_Exercise description_. Of the entries below, return exactly those lines that fall between the one containing "4 个人工时内完成并进行测试。（中价值，低风险）。 |" and the one containing "[第 25 章][ch25]", the two end lines included.

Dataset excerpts

<<<<

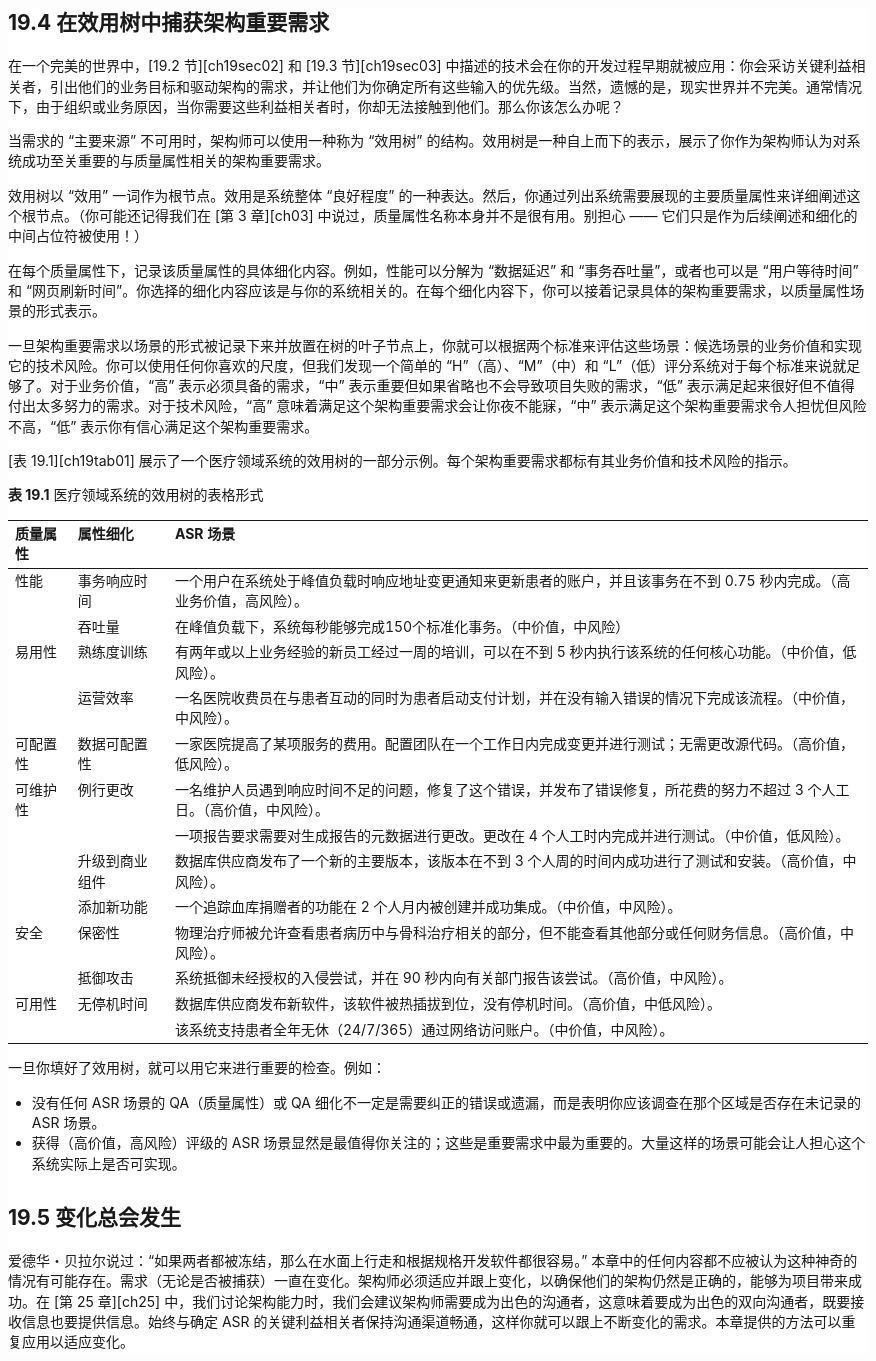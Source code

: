 ## 19.4 在效用树中捕获架构重要需求

在一个完美的世界中，[19.2 节][ch19sec02] 和 [19.3 节][ch19sec03]  中描述的技术会在你的开发过程早期就被应用：你会采访关键利益相关者，引出他们的业务目标和驱动架构的需求，并让他们为你确定所有这些输入的优先级。当然，遗憾的是，现实世界并不完美。通常情况下，由于组织或业务原因，当你需要这些利益相关者时，你却无法接触到他们。那么你该怎么办呢？

当需求的 “主要来源” 不可用时，架构师可以使用一种称为 “效用树” 的结构。效用树是一种自上而下的表示，展示了你作为架构师认为对系统成功至关重要的与质量属性相关的架构重要需求。

效用树以 “效用” 一词作为根节点。效用是系统整体 “良好程度”  的一种表达。然后，你通过列出系统需要展现的主要质量属性来详细阐述这个根节点。（你可能还记得我们在 [第 3 章][ch03]  中说过，质量属性名称本身并不是很有用。别担心 —— 它们只是作为后续阐述和细化的中间占位符被使用！）

在每个质量属性下，记录该质量属性的具体细化内容。例如，性能可以分解为 “数据延迟” 和 “事务吞吐量”，或者也可以是 “用户等待时间” 和  “网页刷新时间”。你选择的细化内容应该是与你的系统相关的。在每个细化内容下，你可以接着记录具体的架构重要需求，以质量属性场景的形式表示。

一旦架构重要需求以场景的形式被记录下来并放置在树的叶子节点上，你就可以根据两个标准来评估这些场景：候选场景的业务价值和实现它的技术风险。你可以使用任何你喜欢的尺度，但我们发现一个简单的 “H”（高）、“M”（中）和 “L”（低）评分系统对于每个标准来说就足够了。对于业务价值，“高” 表示必须具备的需求，“中”  表示重要但如果省略也不会导致项目失败的需求，“低” 表示满足起来很好但不值得付出太多努力的需求。对于技术风险，“高”  意味着满足这个架构重要需求会让你夜不能寐，“中” 表示满足这个架构重要需求令人担忧但风险不高，“低” 表示你有信心满足这个架构重要需求。

[表 19.1][ch19tab01] 展示了一个医疗领域系统的效用树的一部分示例。每个架构重要需求都标有其业务价值和技术风险的指示。

**表 19.1** 医疗领域系统的效用树的表格形式 <a name="ch19tab01"></a>

| 质量属性 | 属性细化       | ASR 场景                                                     |
| :------- | :------------- | :----------------------------------------------------------- |
| 性能     | 事务响应时间   | 一个用户在系统处于峰值负载时响应地址变更通知来更新患者的账户，并且该事务在不到 0.75 秒内完成。（高业务价值，高风险）。 |
|          | 吞吐量         | 在峰值负载下，系统每秒能够完成150个标准化事务。（中价值，中风险） |
| 易用性   | 熟练度训练     | 有两年或以上业务经验的新员工经过一周的培训，可以在不到 5 秒内执行该系统的任何核心功能。（中价值，低风险）。 |
|          | 运营效率       | 一名医院收费员在与患者互动的同时为患者启动支付计划，并在没有输入错误的情况下完成该流程。（中价值，中风险）。 |
| 可配置性 | 数据可配置性   | 一家医院提高了某项服务的费用。配置团队在一个工作日内完成变更并进行测试；无需更改源代码。（高价值，低风险）。 |
| 可维护性 | 例行更改       | 一名维护人员遇到响应时间不足的问题，修复了这个错误，并发布了错误修复，所花费的努力不超过 3 个人工日。（高价值，中风险）。 |
|          |                | 一项报告要求需要对生成报告的元数据进行更改。更改在 4 个人工时内完成并进行测试。（中价值，低风险）。 |
|          | 升级到商业组件 | 数据库供应商发布了一个新的主要版本，该版本在不到 3 个人周的时间内成功进行了测试和安装。（高价值，中风险）。 |
|          | 添加新功能     | 一个追踪血库捐赠者的功能在 2 个人月内被创建并成功集成。（中价值，中风险）。 |
| 安全     | 保密性         | 物理治疗师被允许查看患者病历中与骨科治疗相关的部分，但不能查看其他部分或任何财务信息。（高价值，中风险）。 |
|          | 抵御攻击       | 系统抵御未经授权的入侵尝试，并在 90 秒内向有关部门报告该尝试。（高价值，中风险）。 |
| 可用性   | 无停机时间     | 数据库供应商发布新软件，该软件被热插拔到位，没有停机时间。（高价值，中低风险）。 |
|          |                | 该系统支持患者全年无休（24/7/365）通过网络访问账户。（中价值，中风险）。 |

一旦你填好了效用树，就可以用它来进行重要的检查。例如：

- 没有任何 ASR 场景的 QA（质量属性）或 QA 细化不一定是需要纠正的错误或遗漏，而是表明你应该调查在那个区域是否存在未记录的 ASR 场景。
- 获得（高价值，高风险）评级的 ASR 场景显然是最值得你关注的；这些是重要需求中最为重要的。大量这样的场景可能会让人担心这个系统实际上是否可实现。

## 19.5 变化总会发生

爱德华・贝拉尔说过：“如果两者都被冻结，那么在水面上行走和根据规格开发软件都很容易。”  本章中的任何内容都不应被认为这种神奇的情况有可能存在。需求（无论是否被捕获）一直在变化。架构师必须适应并跟上变化，以确保他们的架构仍然是正确的，能够为项目带来成功。在 [第 25 章][ch25]  中，我们讨论架构能力时，我们会建议架构师需要成为出色的沟通者，这意味着要成为出色的双向沟通者，既要接收信息也要提供信息。始终与确定 ASR  的关键利益相关者保持沟通渠道畅通，这样你就可以跟上不断变化的需求。本章提供的方法可以重复应用以适应变化。


[^1]: 业务目标场景是一种结构化的七部分表达式，用于捕获业务目标，在意图和用途上与质量属性场景类似。本章的“进一步阅读”部分包含一个参考资料，它详细描述了 PALM 和业务目标场景。
[ch19sec02]: ch19.md#ch19sec02
[ch19sec03]: ch19.md#ch19sec03
[ch19fig01]: ch19.md#ch19fig01
[ch19tab01]: ch19.md#ch19tab01
[ch03]: ch03.md
[ch04]: ch04.md
[ch14]: ch14.md
[ch20]: ch20.md
[ch25]: ch25.md
[ref_12]: ref01.md#ref_12
[ref_64]: ref01.md#ref_64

>>>>

_Answer_.
|          |                | 一项报告要求需要对生成报告的元数据进行更改。更改在 4 个人工时内完成并进行测试。（中价值，低风险）。 |
|          | 升级到商业组件 | 数据库供应商发布了一个新的主要版本，该版本在不到 3 个人周的时间内成功进行了测试和安装。（高价值，中风险）。 |
|          | 添加新功能     | 一个追踪血库捐赠者的功能在 2 个人月内被创建并成功集成。（中价值，中风险）。 |
| 安全     | 保密性         | 物理治疗师被允许查看患者病历中与骨科治疗相关的部分，但不能查看其他部分或任何财务信息。（高价值，中风险）。 |
|          | 抵御攻击       | 系统抵御未经授权的入侵尝试，并在 90 秒内向有关部门报告该尝试。（高价值，中风险）。 |
| 可用性   | 无停机时间     | 数据库供应商发布新软件，该软件被热插拔到位，没有停机时间。（高价值，中低风险）。 |
|          |                | 该系统支持患者全年无休（24/7/365）通过网络访问账户。（中价值，中风险）。 |

一旦你填好了效用树，就可以用它来进行重要的检查。例如：

- 没有任何 ASR 场景的 QA（质量属性）或 QA 细化不一定是需要纠正的错误或遗漏，而是表明你应该调查在那个区域是否存在未记录的 ASR 场景。
- 获得（高价值，高风险）评级的 ASR 场景显然是最值得你关注的；这些是重要需求中最为重要的。大量这样的场景可能会让人担心这个系统实际上是否可实现。

## 19.5 变化总会发生

爱德华・贝拉尔说过：“如果两者都被冻结，那么在水面上行走和根据规格开发软件都很容易。”  本章中的任何内容都不应被认为这种神奇的情况有可能存在。需求（无论是否被捕获）一直在变化。架构师必须适应并跟上变化，以确保他们的架构仍然是正确的，能够为项目带来成功。在 [第 25 章][ch25]  中，我们讨论架构能力时，我们会建议架构师需要成为出色的沟通者，这意味着要成为出色的双向沟通者，既要接收信息也要提供信息。始终与确定 ASR  的关键利益相关者保持沟通渠道畅通，这样你就可以跟上不断变化的需求。本章提供的方法可以重复应用以适应变化。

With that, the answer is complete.